Euthanasie : les vraies questions
Comment savoir si un malade en phase terminale qui demande à mourir le veut réellement ?
« Ya-t-il une oreille assez fine pour entendre le soupir des roses qui se fanent ? » Voilà, dit à la façon poétique d’un Arthur Schnitzler, écrivain de l’Autriche claire-obscure du début du siècle dernier, l’enjeu des débats sur la fin de vie et l’euthanasie. Familier des comités d’éthique, ancien membre de la commission Sicard sur le sujet, le philosophe Eric Fourneret tente d’être cette oreille-là dans un livre exigeant et profond : Sommes-nous libres de vouloir mourir ?*. L’interrogation a la saveur migraineuse d’un intitulé du bac philo, mais il serait dommage de s’arrêter à ce désagrément formel, tant la réflexion originale qu’elle soulève trouve d’écho dans les discussions autour de la « mort digne ».

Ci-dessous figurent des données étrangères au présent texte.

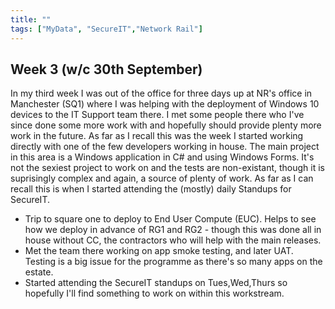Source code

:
 ```yaml
---
title: ""
tags: ["MyData", "SecureIT","Network Rail"]
---
```

## Week 3 (w/c 30th September)

In my third week I was out of the office for three days up at NR's office in Manchester (SQ1) where I was helping with the deployment of Windows 10 devices to the IT Support team there. I met some people there who I've since done some more work with and hopefully should provide plenty more work in the future.
As far as I recall this was the week I started working directly with one of the few developers working in house. The main project in this area is a Windows application in C# and using Windows Forms. It's not the sexiest project to work on and the tests are non-existant, though it is suprisingly complex and again, a source of plenty of work.
As far as I can recall this is when I started attending the (mostly) daily Standups for SecureIT.

- Trip to square one to deploy to End User Compute (EUC). Helps to see how we deploy in advance of RG1 and RG2 - though this was done all in house without CC, the contractors who will help with the main releases.
- Met the team there working on app smoke testing, and later UAT. Testing is a big issue for the programme as there's so many apps on the estate.
- Started attending the SecureIT standups on Tues,Wed,Thurs so hopefully I'll find something to work on within this workstream.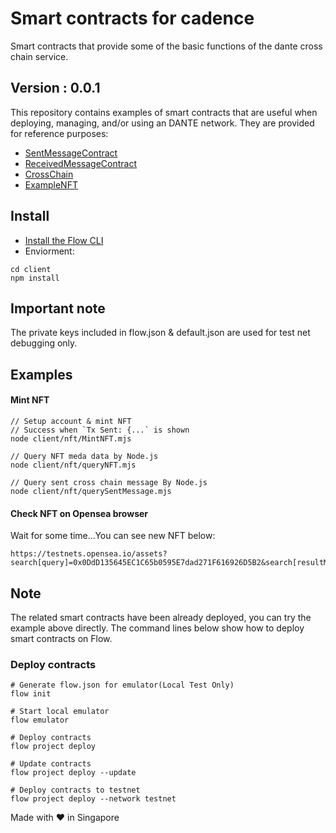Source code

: # Smart contracts for cadence
Smart contracts that provide some of the basic functions of the dante cross chain service.

## Version : 0.0.1

This repository contains examples of smart contracts that are useful when deploying, managing, and/or using an DANTE network. They are provided for reference purposes:

   * [SentMessageContract](./contracts/SentMessageContract.cdc)
   * [ReceivedMessageContract](./contracts/ReceivedMessageContract.cdc)
   * [CrossChain](./contracts/CrossChain.cdc)
   * [ExampleNFT](./examples/ExampleNFT.cdc)


## Install
* [Install the Flow CLI](https://docs.onflow.org/flow-cli/install/)
* Enviorment:
```
cd client
npm install
```

## Important note
The private keys included in flow.json & default.json are used for test net debugging only. 

## Examples

#### Mint NFT
```
// Setup account & mint NFT 
// Success when `Tx Sent: {...` is shown
node client/nft/MintNFT.mjs

// Query NFT meda data by Node.js
node client/nft/queryNFT.mjs

// Query sent cross chain message By Node.js
node client/nft/querySentMessage.mjs
```

#### Check NFT on Opensea browser

Wait for some time...You can see new NFT below:

```
https://testnets.opensea.io/assets?search[query]=0x0DdD135645EC1C65b0595E7dad271F616926D5B2&search[resultModel]=ASSETS
```


## Note
The related smart contracts have been already deployed, you can try the example above directly. The command lines below show how to deploy smart contracts on Flow.

### Deploy contracts
```
# Generate flow.json for emulator(Local Test Only)
flow init

# Start local emulator
flow emulator

# Deploy contracts
flow project deploy

# Update contracts
flow project deploy --update

# Deploy contracts to testnet
flow project deploy --network testnet
```

Made with ❤️ in Singapore
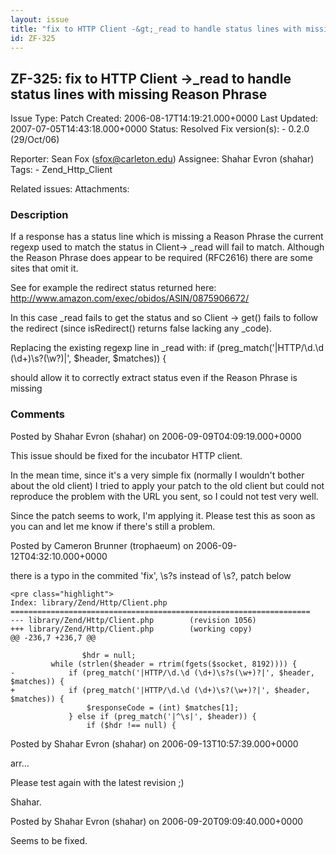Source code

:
 ```yaml
---
layout: issue
title: "fix to HTTP Client -&gt;_read to handle status lines with missing Reason Phrase"
id: ZF-325
---
```


ZF-325: fix to HTTP Client ->\_read to handle status lines with missing Reason Phrase
-------------------------------------------------------------------------------------

 Issue Type: Patch Created: 2006-08-17T14:19:21.000+0000 Last Updated: 2007-07-05T14:43:18.000+0000 Status: Resolved Fix version(s): - 0.2.0 (29/Oct/06)
 
 Reporter:  Sean Fox (sfox@carleton.edu)  Assignee:  Shahar Evron (shahar)  Tags: - Zend\_Http\_Client
 
 Related issues: 
 Attachments: 
### Description

If a response has a status line which is missing a Reason Phrase the current regexp used to match the status in Client-> \_read will fail to match. Although the Reason Phrase does appear to be required (RFC2616) there are some sites that omit it.

See for example the redirect status returned here: <http://www.amazon.com/exec/obidos/ASIN/0875906672/>

In this case \_read fails to get the status and so Client -> get() fails to follow the redirect (since isRedirect() returns false lacking any \_code).

Replacing the existing regexp line in \_read with: if (preg\_match('|HTTP/\\d.\\d (\\d+)\\s?(\\w?)|', $header, $matches)) {

should allow it to correctly extract status even if the Reason Phrase is missing

 

 

### Comments

Posted by Shahar Evron (shahar) on 2006-09-09T04:09:19.000+0000

This issue should be fixed for the incubator HTTP client.

In the mean time, since it's a very simple fix (normally I wouldn't bother about the old client) I tried to apply your patch to the old client but could not reproduce the problem with the URL you sent, so I could not test very well.

Since the patch seems to work, I'm applying it. Please test this as soon as you can and let me know if there's still a problem.

 

 

Posted by Cameron Brunner (trophaeum) on 2006-09-12T04:32:10.000+0000

there is a typo in the commited 'fix', \\s?s instead of \\s?, patch below

 
    <pre class="highlight">
    Index: library/Zend/Http/Client.php
    ===================================================================
    --- library/Zend/Http/Client.php        (revision 1056)
    +++ library/Zend/Http/Client.php        (working copy)
    @@ -236,7 +236,7 @@
    
                    $hdr = null;
             while (strlen($header = rtrim(fgets($socket, 8192)))) {
    -            if (preg_match('|HTTP/\d.\d (\d+)\s?s(\w+)?|', $header, $matches)) {
    +            if (preg_match('|HTTP/\d.\d (\d+)\s?(\w+)?|', $header, $matches)) {
                     $responseCode = (int) $matches[1];
                 } else if (preg_match('|^\s|', $header)) {
                     if ($hdr !== null) {


 

 

Posted by Shahar Evron (shahar) on 2006-09-13T10:57:39.000+0000

arr...

Please test again with the latest revision ;)

Shahar.

 

 

Posted by Shahar Evron (shahar) on 2006-09-20T09:09:40.000+0000

Seems to be fixed.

Pour Eric Fourneret, « la question n’est pas de savoir si l’euthanasie est un acte bon ou mauvais en lui-même, mais de discerner l’attitude à adopter face à la souffrance d’autrui. » Ce qui revient à s’éloigner du coeur des polémiques, le droit à mourir, abondamment traité ces dernières années dans des témoignages et des essais percutants, pour se concentrer sur l’écoute de la volonté de mourir. La tâche est rude. Comment sonder, dans une perspective éthique, la volonté d’un patient réclamant à l’équipe médicale qui le suit d’abréger ses jours ? Comment évaluer la nature de ce désir, de quelle manière s’assurer qu’il est bien le fruit d’un jugement affranchi de toute influence extérieure ? Comment être sûr de ne pas hâter un dénouement qui n’aurait pas été pleinement désiré ? Enfin, qui nous dit même qu’un malade, au terme de son existence, puisse penser et vouloir librement ?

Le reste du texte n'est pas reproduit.